Thats a bit of a random story, but I just thought it might be helpful to hear off someone who "grew up too quickly" and it didn't go well.

Trewser · 23/10/2019 19:55

8 is far too young for phones and social media. When will they ever be free of this crap? Who cares if they get left out b3cause they aren't constantly interacting on social media? They should be running around being active and reading books at 8. Really. It is such a sad waste. And don't say they can do both because I don't believe they do, phones are incredibly addictive.

JacquesHammer · 23/10/2019 19:58

And don't say they can do both because I don't believe they do, phones are incredibly addictive

And yet my DD has done both because we managed it. In fact she now as a teen spends less time on her phone than her peers, she self-manages her time because it isn’t a novelty.

The issue for me isn’t early access to tech but inappropriate access or misuse of that tech

Trewser · 23/10/2019 20:02

At 8? What social media is appropriate at 8? I think dd watched some youtube videos at that age. But Instagram and Facebook? That's so unbelievably depressing and i say that as a mum with three dds , the oldest one doesn't have any social media at all and is the most positive, sociable person I know!

JacquesHammer · 23/10/2019 20:06

What social media is appropriate at 8?

Absolutely none Confused

That’s why I referenced tech, you mentioned phones’and social media. If you read my other posts on here you’ll quite clearly DD had no social media until 13 despite her friends having it and hasn’t suffered at all.

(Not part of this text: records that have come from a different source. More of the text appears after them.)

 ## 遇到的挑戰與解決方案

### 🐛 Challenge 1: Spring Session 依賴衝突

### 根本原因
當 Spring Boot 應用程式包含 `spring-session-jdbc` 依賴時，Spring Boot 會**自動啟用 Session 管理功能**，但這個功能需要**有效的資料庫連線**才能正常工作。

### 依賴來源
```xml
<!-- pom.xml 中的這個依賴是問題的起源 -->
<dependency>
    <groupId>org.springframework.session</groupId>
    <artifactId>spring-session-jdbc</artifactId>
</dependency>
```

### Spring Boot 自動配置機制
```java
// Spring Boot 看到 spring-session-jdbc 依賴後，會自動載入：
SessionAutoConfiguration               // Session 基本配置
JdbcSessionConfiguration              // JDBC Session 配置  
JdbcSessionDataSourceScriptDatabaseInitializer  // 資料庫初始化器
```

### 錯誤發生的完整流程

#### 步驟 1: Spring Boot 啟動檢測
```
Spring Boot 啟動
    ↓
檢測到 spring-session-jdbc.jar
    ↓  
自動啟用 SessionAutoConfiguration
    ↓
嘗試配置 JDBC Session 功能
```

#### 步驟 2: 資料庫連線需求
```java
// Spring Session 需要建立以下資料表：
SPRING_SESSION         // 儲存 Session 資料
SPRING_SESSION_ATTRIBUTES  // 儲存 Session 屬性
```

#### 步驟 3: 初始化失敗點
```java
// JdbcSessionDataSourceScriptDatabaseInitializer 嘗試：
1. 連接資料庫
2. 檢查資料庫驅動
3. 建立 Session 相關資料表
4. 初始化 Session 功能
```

JacquesHammer · 23/10/2019 20:06

Excuse the erroneous apostrophe!

Armadillostoes · 23/10/2019 20:07

YANBU-Eight is far too young for social media and 'phones, at least in the way in which you describe. Some of the things which TikTok will expose the children too are horrific and really unsuitable e.g graphic images of self-harm. It might even be worth mentioning it to school as a safeguarding risk.

Whilst it is true that children cannot be protected from everything, it doesn't follow that parents shouldn't try to shield them from material which isn't age appropriate.

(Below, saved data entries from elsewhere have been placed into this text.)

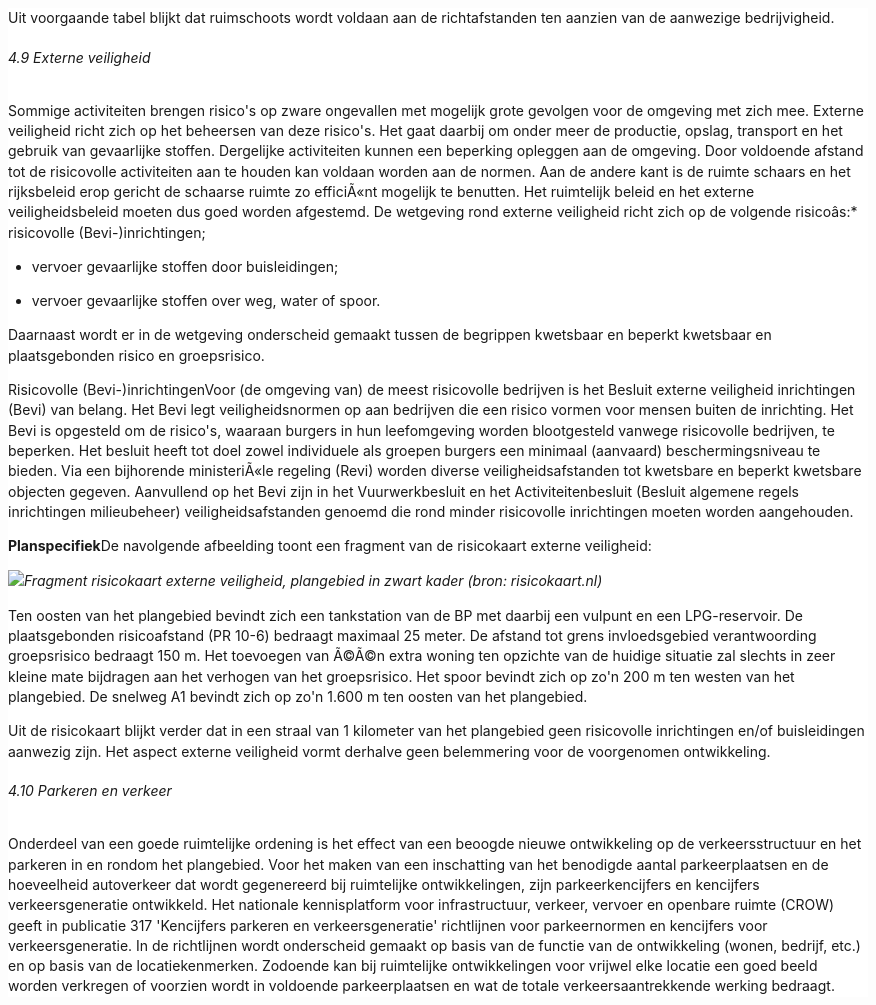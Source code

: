 Uit voorgaande tabel blijkt dat ruimschoots wordt voldaan aan de richtafstanden ten aanzien van de aanwezige bedrijvigheid.

###### 4\.9 Externe veiligheid

Sommige activiteiten brengen risico's op zware ongevallen met mogelijk grote gevolgen voor de omgeving met zich mee. Externe veiligheid richt zich op het beheersen van deze risico's. Het gaat daarbij om onder meer de productie, opslag, transport en het gebruik van gevaarlijke stoffen. Dergelijke activiteiten kunnen een beperking opleggen aan de omgeving. Door voldoende afstand tot de risicovolle activiteiten aan te houden kan voldaan worden aan de normen. Aan de andere kant is de ruimte schaars en het rijksbeleid erop gericht de schaarse ruimte zo efficiÃ«nt mogelijk te benutten. Het ruimtelijk beleid en het externe veiligheidsbeleid moeten dus goed worden afgestemd. De wetgeving rond externe veiligheid richt zich op de volgende risicoâs:* risicovolle (Bevi\-)inrichtingen;

* vervoer gevaarlijke stoffen door buisleidingen;

* vervoer gevaarlijke stoffen over weg, water of spoor.

Daarnaast wordt er in de wetgeving onderscheid gemaakt tussen de begrippen kwetsbaar en beperkt kwetsbaar en plaatsgebonden risico en groepsrisico.

Risicovolle (Bevi\-)inrichtingenVoor (de omgeving van) de meest risicovolle bedrijven is het Besluit externe veiligheid inrichtingen (Bevi) van belang. Het Bevi legt veiligheidsnormen op aan bedrijven die een risico vormen voor mensen buiten de inrichting. Het Bevi is opgesteld om de risico's, waaraan burgers in hun leefomgeving worden blootgesteld vanwege risicovolle bedrijven, te beperken. Het besluit heeft tot doel zowel individuele als groepen burgers een minimaal (aanvaard) beschermingsniveau te bieden. Via een bijhorende ministeriÃ«le regeling (Revi) worden diverse veiligheidsafstanden tot kwetsbare en beperkt kwetsbare objecten gegeven. Aanvullend op het Bevi zijn in het Vuurwerkbesluit en het Activiteitenbesluit (Besluit algemene regels inrichtingen milieubeheer) veiligheidsafstanden genoemd die rond minder risicovolle inrichtingen moeten worden aangehouden.

**Planspecifiek**De navolgende afbeelding toont een fragment van de risicokaart externe veiligheid:

![](i_NL.IMRO.1942.BPComeniuslaan-va01_afbeelding42.jpg)*Fragment risicokaart externe veiligheid, plangebied in zwart kader (bron: risicokaart.nl)*

Ten oosten van het plangebied bevindt zich een tankstation van de BP met daarbij een vulpunt en een LPG\-reservoir. De plaatsgebonden risicoafstand (PR 10\-6\) bedraagt maximaal 25 meter. De afstand tot grens invloedsgebied verantwoording groepsrisico bedraagt 150 m. Het toevoegen van Ã©Ã©n extra woning ten opzichte van de huidige situatie zal slechts in zeer kleine mate bijdragen aan het verhogen van het groepsrisico. Het spoor bevindt zich op zo'n 200 m ten westen van het plangebied. De snelweg A1 bevindt zich op zo'n 1\.600 m ten oosten van het plangebied.

Uit de risicokaart blijkt verder dat in een straal van 1 kilometer van het plangebied geen risicovolle inrichtingen en/of buisleidingen aanwezig zijn. Het aspect externe veiligheid vormt derhalve geen belemmering voor de voorgenomen ontwikkeling.

###### 4\.10 Parkeren en verkeer

Onderdeel van een goede ruimtelijke ordening is het effect van een beoogde nieuwe ontwikkeling op de verkeersstructuur en het parkeren in en rondom het plangebied. Voor het maken van een inschatting van het benodigde aantal parkeerplaatsen en de hoeveelheid autoverkeer dat wordt gegenereerd bij ruimtelijke ontwikkelingen, zijn parkeerkencijfers en kencijfers verkeersgeneratie ontwikkeld. Het nationale kennisplatform voor infrastructuur, verkeer, vervoer en openbare ruimte (CROW) geeft in publicatie 317 'Kencijfers parkeren en verkeersgeneratie' richtlijnen voor parkeernormen en kencijfers voor verkeersgeneratie. In de richtlijnen wordt onderscheid gemaakt op basis van de functie van de ontwikkeling (wonen, bedrijf, etc.) en op basis van de locatiekenmerken. Zodoende kan bij ruimtelijke ontwikkelingen voor vrijwel elke locatie een goed beeld worden verkregen of voorzien wordt in voldoende parkeerplaatsen en wat de totale verkeersaantrekkende werking bedraagt.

Dustybun · 23/10/2019 20:07

This reply has been deleted

Message withdrawn at poster's request.

Trewser · 23/10/2019 20:09

I don't think 8 year olds need phones either tbh, but a simple ipod type thing with music on and a simple text messenger to text parents is fine.

JacquesHammer · 23/10/2019 20:11

I don't think 8 year olds need phones either tbh, but a simple ipod type thing with music on and a simple text messenger to text parents is fine

DD asked for one when her father and I separated. She wanted to feel like she had access to the other parent. It was easy to give her an old handset with exceedingly tight controls. I’m glad we handled it that way - I feel sure it has contributed to the closeness she has to both of us despite having two homes, and now to her step-mother too.

It wasn’t a difficult decision for us, both of us work in tech so we made the decision to bring her up with it as an every day rather than a novelty or treat.

Wallywobbles · 23/10/2019 20:13

My lot are 11-15. We kept to the age limits for pretty much everything.

Tic tic is well known for being extremely dodgy for grooming etc.

FB is a minefield.

We are really aware of social media dangers and my kids still manage to make most of the errors going. And we have talked, discussed, punished etc all of them. We even removed all tech for 3 months from all 4 at one point. (Which was effective and they were far nicer kids for it).

The problem is they can never switch off from school. Undesirable frankly. You will end up regretting this sooner rather than later if you go with the easy option.

Trewser · 23/10/2019 20:14

I don't think what you are describing jaques is what the OP is struggling with.